The legislation passed the state Legislature’s General Session in January and was signed into law soon after by Gov. Spencer Cox.
“To those who seek to use violence, vandalism, and intimidation to deter me from standing up for what is right, let me be clear: you will not succeed. I will not be deterred by your cowardly actions,” Kennedy said.
“The recent vandalism to my family’s home was not just an attack on me, but on the very principles our state stands for.”
Many proponents of the new bans say such treatments are dangerous for minors, who they’re aiming to protect.

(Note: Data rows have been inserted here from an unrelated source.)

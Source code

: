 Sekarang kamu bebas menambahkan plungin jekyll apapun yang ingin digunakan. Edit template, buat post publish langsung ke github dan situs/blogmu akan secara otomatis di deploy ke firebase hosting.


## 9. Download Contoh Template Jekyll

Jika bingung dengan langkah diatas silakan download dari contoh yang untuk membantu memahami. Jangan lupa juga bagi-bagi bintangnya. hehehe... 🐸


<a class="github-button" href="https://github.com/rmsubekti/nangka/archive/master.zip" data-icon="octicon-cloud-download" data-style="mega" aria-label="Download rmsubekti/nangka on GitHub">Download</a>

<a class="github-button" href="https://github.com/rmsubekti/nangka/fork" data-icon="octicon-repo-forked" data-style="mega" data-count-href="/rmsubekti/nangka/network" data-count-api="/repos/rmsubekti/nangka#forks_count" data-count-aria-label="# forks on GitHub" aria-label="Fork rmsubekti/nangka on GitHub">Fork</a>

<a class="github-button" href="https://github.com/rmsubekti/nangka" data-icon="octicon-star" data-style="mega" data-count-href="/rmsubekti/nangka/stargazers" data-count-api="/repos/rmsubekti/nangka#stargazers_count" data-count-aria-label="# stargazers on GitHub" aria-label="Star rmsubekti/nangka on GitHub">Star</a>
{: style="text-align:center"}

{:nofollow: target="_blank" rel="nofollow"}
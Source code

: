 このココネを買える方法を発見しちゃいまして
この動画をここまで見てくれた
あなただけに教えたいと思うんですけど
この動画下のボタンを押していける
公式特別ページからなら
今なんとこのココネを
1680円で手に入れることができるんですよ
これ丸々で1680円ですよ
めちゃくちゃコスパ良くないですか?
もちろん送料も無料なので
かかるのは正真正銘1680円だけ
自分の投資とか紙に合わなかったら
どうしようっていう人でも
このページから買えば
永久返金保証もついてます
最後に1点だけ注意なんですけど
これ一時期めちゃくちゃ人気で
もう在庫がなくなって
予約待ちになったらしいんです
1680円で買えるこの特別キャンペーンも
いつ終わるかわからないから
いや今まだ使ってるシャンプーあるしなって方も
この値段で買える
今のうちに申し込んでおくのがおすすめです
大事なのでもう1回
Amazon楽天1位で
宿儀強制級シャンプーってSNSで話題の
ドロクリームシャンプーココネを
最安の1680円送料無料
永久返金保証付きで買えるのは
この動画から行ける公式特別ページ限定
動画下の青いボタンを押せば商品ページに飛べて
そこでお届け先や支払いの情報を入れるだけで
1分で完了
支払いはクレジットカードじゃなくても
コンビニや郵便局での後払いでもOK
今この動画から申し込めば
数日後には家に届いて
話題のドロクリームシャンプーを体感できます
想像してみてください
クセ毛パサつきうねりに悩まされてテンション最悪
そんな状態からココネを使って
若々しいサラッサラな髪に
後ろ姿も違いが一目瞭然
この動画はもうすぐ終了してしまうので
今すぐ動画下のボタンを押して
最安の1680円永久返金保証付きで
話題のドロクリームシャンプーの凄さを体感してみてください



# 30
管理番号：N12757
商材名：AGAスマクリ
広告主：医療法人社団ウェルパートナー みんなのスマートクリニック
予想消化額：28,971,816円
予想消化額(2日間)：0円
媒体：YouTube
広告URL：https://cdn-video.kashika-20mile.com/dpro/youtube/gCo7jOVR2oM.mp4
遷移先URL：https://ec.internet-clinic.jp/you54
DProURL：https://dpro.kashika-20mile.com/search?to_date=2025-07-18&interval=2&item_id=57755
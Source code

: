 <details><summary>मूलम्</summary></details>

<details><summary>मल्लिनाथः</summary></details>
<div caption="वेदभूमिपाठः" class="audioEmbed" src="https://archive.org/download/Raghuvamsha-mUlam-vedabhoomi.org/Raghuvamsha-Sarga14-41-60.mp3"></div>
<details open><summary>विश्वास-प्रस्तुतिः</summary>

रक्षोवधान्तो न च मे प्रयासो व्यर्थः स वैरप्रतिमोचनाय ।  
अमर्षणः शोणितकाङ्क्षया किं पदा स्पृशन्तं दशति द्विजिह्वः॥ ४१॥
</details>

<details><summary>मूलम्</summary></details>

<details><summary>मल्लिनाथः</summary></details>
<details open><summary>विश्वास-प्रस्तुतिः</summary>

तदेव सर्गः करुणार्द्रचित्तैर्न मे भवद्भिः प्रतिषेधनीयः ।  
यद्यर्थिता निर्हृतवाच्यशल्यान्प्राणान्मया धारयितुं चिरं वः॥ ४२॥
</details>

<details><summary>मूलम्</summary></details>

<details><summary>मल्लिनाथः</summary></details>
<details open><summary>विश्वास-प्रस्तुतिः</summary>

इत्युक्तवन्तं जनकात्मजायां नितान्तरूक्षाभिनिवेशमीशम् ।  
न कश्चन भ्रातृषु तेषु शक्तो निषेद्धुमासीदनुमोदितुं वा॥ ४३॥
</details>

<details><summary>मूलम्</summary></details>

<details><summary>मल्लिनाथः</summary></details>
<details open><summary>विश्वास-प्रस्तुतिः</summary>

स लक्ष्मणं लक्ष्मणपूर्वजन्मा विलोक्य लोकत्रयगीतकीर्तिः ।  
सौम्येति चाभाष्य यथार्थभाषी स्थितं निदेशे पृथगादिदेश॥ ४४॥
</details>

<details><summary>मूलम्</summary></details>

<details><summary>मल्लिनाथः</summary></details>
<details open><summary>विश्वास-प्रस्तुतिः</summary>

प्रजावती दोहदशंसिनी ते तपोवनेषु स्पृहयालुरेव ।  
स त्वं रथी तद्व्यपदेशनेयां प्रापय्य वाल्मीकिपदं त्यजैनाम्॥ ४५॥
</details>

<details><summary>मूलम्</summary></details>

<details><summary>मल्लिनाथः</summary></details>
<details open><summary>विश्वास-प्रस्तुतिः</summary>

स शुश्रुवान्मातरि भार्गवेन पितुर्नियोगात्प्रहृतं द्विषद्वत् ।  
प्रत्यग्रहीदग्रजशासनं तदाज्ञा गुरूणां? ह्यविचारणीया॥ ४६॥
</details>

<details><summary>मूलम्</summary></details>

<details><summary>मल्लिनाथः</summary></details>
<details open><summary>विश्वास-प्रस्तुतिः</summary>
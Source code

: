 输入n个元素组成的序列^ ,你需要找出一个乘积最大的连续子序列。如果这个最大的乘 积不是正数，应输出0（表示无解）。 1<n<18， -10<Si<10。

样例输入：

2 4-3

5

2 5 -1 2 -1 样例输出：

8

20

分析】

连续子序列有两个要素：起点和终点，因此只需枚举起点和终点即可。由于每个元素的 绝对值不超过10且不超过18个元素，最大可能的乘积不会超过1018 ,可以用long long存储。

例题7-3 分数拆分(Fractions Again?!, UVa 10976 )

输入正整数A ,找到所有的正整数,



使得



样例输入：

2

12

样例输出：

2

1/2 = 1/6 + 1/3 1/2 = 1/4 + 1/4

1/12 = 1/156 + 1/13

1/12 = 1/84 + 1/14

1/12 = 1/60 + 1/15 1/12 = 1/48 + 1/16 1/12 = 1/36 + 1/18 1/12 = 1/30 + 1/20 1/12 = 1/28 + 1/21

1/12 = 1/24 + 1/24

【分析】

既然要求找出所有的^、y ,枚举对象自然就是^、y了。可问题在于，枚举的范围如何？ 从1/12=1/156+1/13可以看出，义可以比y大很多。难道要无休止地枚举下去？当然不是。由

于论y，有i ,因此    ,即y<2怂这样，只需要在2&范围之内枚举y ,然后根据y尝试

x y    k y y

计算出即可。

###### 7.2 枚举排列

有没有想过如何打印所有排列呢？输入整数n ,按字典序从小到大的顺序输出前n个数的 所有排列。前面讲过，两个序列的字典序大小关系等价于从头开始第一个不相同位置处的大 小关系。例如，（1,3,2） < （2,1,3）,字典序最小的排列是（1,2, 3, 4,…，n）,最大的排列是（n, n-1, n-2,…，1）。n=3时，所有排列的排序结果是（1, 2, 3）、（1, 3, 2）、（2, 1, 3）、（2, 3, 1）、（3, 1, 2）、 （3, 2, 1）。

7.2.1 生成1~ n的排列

LGBTQ advocacy groups and major medical associates claim such treatments are appropriate for those suffering from “gender dysphoria,” or the psychological distress from their gender identity and assigned sex at birth not matching, according to the American Psychiatric Association.
Equality Utah, the state’s leading LGBTQ advocacy group, condemned the vandalism in a statement, noting that it did not know who defaced the state lawmaker’s home, but believed it was related to SB 16.
“To the extent this, or any other act of violence or vandalism against our public officials, is related to LGBTQ advocacy, we want to make it clear that Equality Utah condemns these tactics in the absolute strongest terms,” the group said.
“These heinous acts do not help LGBTQ Utahns. They do not advance a climate of equality,” Equality Utah added.